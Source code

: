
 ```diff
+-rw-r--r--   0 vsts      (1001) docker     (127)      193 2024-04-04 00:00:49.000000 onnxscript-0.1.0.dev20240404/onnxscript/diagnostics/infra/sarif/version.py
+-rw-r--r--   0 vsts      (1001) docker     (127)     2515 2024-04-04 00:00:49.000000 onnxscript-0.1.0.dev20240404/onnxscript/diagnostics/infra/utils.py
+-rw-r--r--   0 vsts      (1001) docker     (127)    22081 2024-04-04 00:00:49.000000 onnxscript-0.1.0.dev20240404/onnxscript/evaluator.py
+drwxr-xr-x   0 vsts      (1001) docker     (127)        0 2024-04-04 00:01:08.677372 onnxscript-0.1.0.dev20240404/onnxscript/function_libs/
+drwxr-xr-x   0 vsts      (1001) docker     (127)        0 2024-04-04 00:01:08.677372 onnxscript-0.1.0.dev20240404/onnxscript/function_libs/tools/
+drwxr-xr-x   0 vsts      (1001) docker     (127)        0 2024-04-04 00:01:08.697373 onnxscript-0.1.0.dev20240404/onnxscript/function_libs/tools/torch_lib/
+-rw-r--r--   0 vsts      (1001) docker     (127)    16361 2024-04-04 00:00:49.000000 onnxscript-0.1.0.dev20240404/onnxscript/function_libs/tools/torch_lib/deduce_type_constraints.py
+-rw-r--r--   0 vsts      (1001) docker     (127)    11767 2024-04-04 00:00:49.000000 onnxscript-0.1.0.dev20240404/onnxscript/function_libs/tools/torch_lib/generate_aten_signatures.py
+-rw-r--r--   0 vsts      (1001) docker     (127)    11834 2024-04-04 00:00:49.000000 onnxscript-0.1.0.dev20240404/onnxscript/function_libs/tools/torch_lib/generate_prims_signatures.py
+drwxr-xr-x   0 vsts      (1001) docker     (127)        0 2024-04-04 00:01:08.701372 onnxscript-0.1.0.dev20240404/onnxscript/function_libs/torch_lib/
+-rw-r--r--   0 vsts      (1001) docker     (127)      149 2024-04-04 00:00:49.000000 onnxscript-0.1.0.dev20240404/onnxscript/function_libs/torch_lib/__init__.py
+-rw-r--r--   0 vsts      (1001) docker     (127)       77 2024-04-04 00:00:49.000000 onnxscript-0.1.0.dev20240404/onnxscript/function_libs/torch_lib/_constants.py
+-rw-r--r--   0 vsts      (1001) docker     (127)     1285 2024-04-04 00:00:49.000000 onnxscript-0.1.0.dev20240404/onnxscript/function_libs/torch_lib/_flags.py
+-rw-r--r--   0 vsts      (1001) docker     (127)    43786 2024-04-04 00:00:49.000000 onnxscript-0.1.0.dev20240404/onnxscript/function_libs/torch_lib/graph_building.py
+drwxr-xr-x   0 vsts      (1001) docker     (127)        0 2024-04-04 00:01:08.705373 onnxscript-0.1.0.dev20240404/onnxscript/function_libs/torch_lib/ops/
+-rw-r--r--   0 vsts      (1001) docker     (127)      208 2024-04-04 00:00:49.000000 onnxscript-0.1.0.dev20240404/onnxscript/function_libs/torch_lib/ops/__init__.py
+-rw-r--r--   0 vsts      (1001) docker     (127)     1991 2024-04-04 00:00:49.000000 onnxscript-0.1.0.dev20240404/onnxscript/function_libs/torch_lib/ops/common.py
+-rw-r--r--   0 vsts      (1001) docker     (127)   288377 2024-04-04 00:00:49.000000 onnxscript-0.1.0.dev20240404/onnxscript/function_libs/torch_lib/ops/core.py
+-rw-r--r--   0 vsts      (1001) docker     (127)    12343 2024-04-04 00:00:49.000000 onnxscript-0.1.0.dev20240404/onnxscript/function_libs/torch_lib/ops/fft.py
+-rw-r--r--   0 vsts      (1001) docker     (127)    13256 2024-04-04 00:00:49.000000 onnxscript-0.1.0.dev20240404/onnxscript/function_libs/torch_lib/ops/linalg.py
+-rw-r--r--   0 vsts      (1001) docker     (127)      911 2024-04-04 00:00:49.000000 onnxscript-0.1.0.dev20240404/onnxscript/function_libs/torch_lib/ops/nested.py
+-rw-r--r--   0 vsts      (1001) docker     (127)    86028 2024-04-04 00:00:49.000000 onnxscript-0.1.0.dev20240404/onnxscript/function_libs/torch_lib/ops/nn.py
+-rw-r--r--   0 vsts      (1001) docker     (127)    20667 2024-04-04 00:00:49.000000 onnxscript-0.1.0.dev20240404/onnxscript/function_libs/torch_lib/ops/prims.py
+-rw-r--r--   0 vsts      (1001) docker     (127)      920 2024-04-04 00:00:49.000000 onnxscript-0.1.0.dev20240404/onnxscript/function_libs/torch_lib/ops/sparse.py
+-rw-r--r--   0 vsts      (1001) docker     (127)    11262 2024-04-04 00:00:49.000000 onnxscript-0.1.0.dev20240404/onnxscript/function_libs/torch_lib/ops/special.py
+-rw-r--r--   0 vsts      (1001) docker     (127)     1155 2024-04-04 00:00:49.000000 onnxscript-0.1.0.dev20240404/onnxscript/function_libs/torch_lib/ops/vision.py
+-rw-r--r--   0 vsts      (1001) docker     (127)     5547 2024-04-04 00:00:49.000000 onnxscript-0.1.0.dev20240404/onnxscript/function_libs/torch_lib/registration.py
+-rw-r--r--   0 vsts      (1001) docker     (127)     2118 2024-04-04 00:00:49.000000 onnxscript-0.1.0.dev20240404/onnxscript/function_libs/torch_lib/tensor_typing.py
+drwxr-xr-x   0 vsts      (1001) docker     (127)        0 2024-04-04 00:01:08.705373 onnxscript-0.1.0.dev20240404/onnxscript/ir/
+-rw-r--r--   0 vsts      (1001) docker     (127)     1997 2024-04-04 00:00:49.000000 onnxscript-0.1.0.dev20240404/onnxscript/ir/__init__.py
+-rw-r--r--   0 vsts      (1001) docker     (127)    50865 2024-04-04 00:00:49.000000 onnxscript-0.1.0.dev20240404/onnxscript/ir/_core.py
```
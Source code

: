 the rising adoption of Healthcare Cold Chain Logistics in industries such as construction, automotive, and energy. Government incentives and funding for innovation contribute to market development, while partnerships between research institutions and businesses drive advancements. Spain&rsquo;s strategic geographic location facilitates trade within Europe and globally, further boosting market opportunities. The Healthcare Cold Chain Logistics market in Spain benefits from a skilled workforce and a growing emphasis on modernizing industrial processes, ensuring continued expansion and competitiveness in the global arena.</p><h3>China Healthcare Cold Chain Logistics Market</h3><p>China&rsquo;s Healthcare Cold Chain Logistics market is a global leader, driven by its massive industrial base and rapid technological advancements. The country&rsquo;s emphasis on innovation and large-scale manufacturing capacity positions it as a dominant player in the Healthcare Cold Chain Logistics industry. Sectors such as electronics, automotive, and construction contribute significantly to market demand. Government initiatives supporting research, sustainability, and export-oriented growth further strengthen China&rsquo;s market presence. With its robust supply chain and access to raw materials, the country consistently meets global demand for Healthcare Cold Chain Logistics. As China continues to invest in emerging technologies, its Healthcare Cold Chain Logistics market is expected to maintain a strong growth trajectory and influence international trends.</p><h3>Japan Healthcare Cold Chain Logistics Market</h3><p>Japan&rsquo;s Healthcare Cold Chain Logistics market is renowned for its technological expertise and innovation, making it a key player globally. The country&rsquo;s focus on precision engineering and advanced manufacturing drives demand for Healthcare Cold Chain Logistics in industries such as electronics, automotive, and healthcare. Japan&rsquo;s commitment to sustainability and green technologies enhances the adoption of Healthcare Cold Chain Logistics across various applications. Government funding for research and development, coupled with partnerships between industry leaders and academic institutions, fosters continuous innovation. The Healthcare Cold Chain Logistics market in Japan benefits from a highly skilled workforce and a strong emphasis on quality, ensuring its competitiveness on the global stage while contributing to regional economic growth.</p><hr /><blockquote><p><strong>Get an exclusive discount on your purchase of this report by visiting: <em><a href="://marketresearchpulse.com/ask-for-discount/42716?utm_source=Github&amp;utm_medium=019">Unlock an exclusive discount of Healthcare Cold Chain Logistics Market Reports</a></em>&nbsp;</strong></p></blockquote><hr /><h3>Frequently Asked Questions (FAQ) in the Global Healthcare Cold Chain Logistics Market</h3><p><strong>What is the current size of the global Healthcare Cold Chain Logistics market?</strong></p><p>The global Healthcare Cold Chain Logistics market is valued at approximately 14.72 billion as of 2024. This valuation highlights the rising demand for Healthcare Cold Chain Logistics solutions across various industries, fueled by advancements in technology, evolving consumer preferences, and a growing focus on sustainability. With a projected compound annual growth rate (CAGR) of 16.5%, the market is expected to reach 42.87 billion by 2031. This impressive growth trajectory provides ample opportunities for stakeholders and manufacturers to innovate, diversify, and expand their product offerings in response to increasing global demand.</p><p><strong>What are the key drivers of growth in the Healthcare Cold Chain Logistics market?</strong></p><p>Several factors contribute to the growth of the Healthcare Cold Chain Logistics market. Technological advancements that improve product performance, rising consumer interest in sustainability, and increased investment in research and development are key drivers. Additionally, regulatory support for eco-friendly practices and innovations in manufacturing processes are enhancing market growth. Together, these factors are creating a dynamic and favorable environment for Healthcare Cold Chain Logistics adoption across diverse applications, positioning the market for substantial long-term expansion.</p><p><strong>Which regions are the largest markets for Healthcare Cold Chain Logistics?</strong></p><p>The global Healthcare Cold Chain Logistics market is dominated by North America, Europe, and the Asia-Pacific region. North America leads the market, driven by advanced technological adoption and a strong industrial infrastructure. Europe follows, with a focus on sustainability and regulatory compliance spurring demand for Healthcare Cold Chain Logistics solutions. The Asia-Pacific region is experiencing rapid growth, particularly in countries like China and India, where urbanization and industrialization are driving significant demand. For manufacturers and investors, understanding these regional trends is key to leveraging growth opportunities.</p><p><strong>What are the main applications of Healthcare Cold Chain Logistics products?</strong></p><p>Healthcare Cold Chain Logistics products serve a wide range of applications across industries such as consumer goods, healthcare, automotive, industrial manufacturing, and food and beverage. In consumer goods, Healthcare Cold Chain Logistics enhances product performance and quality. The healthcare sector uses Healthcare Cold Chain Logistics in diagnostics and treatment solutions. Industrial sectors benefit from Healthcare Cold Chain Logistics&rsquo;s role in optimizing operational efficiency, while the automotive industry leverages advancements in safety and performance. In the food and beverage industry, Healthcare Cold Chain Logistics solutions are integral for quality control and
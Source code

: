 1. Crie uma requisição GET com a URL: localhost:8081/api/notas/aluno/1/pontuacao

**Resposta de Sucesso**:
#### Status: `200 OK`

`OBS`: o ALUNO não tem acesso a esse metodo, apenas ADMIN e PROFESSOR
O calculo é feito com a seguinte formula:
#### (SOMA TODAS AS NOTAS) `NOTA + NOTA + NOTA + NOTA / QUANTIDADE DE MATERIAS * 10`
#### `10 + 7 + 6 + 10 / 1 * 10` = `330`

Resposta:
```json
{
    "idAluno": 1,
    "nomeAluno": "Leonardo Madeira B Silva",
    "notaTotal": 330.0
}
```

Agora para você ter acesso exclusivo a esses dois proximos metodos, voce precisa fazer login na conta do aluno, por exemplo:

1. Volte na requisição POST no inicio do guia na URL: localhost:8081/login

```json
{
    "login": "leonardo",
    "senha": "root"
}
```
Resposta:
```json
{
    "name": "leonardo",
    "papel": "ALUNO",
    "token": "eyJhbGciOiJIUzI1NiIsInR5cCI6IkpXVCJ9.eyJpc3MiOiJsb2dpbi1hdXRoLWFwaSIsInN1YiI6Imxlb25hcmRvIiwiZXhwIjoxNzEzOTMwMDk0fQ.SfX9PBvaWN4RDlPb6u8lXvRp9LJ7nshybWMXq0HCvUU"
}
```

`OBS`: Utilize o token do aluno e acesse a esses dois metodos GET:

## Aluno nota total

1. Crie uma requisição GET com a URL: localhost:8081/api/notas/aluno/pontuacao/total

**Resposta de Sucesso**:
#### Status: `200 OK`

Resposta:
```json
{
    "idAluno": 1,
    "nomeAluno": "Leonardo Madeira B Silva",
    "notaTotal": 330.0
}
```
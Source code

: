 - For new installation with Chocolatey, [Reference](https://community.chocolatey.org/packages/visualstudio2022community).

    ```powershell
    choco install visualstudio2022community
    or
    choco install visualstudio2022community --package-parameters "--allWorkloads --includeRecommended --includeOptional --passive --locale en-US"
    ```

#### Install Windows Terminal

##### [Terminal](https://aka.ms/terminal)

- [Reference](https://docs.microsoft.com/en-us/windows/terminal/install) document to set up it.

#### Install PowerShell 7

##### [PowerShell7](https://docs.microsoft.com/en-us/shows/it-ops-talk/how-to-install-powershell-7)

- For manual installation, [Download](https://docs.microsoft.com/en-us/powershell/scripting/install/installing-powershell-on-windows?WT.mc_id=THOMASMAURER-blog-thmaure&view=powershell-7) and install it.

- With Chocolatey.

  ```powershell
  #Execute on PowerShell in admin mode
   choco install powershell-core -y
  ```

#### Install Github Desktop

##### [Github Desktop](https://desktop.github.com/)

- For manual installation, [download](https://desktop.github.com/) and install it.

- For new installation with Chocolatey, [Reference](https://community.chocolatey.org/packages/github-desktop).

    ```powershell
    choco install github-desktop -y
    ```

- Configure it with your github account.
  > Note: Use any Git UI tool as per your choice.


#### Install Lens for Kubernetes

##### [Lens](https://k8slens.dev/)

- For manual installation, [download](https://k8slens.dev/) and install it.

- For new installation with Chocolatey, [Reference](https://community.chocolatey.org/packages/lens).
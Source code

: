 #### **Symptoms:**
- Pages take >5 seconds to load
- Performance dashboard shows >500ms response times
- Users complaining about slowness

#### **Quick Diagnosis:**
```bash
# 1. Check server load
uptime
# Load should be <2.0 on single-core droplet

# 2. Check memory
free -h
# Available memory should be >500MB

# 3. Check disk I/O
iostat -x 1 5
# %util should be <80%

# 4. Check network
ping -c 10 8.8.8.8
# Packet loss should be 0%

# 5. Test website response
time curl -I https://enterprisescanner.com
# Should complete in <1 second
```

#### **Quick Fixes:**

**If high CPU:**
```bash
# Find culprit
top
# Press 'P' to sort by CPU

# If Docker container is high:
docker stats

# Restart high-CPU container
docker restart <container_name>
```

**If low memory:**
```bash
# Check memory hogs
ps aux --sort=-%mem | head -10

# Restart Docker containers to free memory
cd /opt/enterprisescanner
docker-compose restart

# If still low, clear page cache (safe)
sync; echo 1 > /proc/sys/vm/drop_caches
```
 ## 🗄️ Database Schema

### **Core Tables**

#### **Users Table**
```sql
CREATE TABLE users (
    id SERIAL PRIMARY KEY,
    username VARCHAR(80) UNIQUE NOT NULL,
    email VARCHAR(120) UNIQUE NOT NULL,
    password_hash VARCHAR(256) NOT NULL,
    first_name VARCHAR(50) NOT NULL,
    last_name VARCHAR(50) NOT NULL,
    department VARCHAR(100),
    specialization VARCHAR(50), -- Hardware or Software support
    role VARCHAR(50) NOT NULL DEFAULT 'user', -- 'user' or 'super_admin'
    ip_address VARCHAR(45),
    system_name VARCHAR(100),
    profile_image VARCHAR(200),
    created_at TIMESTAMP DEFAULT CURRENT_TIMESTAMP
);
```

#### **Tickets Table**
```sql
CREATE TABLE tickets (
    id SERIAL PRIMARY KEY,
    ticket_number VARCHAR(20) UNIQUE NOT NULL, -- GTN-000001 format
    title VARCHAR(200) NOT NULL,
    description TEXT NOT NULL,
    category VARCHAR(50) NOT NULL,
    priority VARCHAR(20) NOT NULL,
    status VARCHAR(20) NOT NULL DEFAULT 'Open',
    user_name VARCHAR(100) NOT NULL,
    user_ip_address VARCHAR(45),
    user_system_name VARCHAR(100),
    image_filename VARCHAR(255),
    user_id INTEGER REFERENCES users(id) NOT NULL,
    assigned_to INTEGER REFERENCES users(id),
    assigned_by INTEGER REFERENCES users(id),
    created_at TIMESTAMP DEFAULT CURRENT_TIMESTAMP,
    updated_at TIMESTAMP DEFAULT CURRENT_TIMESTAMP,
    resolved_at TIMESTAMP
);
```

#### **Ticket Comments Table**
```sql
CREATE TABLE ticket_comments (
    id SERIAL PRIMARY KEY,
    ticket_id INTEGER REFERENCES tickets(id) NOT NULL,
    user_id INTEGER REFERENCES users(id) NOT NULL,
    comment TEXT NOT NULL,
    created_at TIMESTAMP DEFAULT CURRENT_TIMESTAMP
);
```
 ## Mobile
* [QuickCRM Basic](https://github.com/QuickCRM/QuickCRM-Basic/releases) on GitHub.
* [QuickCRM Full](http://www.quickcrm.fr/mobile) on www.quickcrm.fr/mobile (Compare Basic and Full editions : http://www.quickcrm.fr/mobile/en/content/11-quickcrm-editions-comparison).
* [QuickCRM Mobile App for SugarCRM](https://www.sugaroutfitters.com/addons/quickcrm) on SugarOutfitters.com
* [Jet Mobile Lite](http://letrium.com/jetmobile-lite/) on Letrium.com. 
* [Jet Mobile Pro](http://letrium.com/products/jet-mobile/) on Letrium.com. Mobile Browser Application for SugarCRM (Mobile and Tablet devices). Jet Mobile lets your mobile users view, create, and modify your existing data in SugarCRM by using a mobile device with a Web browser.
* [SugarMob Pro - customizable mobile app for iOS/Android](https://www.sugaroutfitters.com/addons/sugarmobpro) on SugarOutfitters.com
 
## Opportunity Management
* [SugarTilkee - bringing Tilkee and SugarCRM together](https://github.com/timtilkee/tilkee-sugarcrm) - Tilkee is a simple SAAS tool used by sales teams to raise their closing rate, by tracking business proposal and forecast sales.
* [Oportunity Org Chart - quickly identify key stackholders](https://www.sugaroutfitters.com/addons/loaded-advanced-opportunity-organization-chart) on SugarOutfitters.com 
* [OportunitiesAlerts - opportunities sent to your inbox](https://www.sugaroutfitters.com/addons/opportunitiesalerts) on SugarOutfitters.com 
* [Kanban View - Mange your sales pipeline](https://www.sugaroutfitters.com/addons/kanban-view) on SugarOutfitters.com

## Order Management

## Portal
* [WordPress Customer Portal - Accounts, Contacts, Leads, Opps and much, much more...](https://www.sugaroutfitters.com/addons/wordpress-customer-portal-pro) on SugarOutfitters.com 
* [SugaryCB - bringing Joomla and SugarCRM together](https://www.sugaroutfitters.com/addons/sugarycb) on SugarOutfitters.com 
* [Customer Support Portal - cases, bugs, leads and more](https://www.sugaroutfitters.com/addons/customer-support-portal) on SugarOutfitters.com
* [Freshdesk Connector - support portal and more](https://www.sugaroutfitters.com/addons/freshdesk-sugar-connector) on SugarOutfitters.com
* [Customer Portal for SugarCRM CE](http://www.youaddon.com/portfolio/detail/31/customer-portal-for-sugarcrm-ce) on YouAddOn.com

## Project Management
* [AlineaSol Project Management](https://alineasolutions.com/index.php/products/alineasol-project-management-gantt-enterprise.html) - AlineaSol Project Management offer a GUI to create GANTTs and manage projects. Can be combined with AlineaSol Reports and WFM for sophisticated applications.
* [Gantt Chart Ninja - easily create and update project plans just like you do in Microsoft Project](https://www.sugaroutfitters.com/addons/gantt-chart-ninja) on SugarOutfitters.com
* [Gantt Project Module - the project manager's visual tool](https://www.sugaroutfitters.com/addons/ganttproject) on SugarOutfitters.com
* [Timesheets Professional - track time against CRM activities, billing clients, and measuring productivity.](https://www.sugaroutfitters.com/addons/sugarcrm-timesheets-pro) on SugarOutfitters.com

Your goal: Copy out only the lines above from the one with "a Web browser." to the one with "Connector - support", inclusive, exactly as they stand.

Problem solution:
* [Jet Mobile Pro](http://letrium.com/products/jet-mobile/) on Letrium.com. Mobile Browser Application for SugarCRM (Mobile and Tablet devices). Jet Mobile lets your mobile users view, create, and modify your existing data in SugarCRM by using a mobile device with a Web browser.
* [SugarMob Pro - customizable mobile app for iOS/Android](https://www.sugaroutfitters.com/addons/sugarmobpro) on SugarOutfitters.com
 
## Opportunity Management
* [SugarTilkee - bringing Tilkee and SugarCRM together](https://github.com/timtilkee/tilkee-sugarcrm) - Tilkee is a simple SAAS tool used by sales teams to raise their closing rate, by tracking business proposal and forecast sales.
* [Oportunity Org Chart - quickly identify key stackholders](https://www.sugaroutfitters.com/addons/loaded-advanced-opportunity-organization-chart) on SugarOutfitters.com 
* [OportunitiesAlerts - opportunities sent to your inbox](https://www.sugaroutfitters.com/addons/opportunitiesalerts) on SugarOutfitters.com 
* [Kanban View - Mange your sales pipeline](https://www.sugaroutfitters.com/addons/kanban-view) on SugarOutfitters.com

## Order Management

## Portal
* [WordPress Customer Portal - Accounts, Contacts, Leads, Opps and much, much more...](https://www.sugaroutfitters.com/addons/wordpress-customer-portal-pro) on SugarOutfitters.com 
* [SugaryCB - bringing Joomla and SugarCRM together](https://www.sugaroutfitters.com/addons/sugarycb) on SugarOutfitters.com 
* [Customer Support Portal - cases, bugs, leads and more](https://www.sugaroutfitters.com/addons/customer-support-portal) on SugarOutfitters.com
* [Freshdesk Connector - support portal and more](https://www.sugaroutfitters.com/addons/freshdesk-sugar-connector) on SugarOutfitters.com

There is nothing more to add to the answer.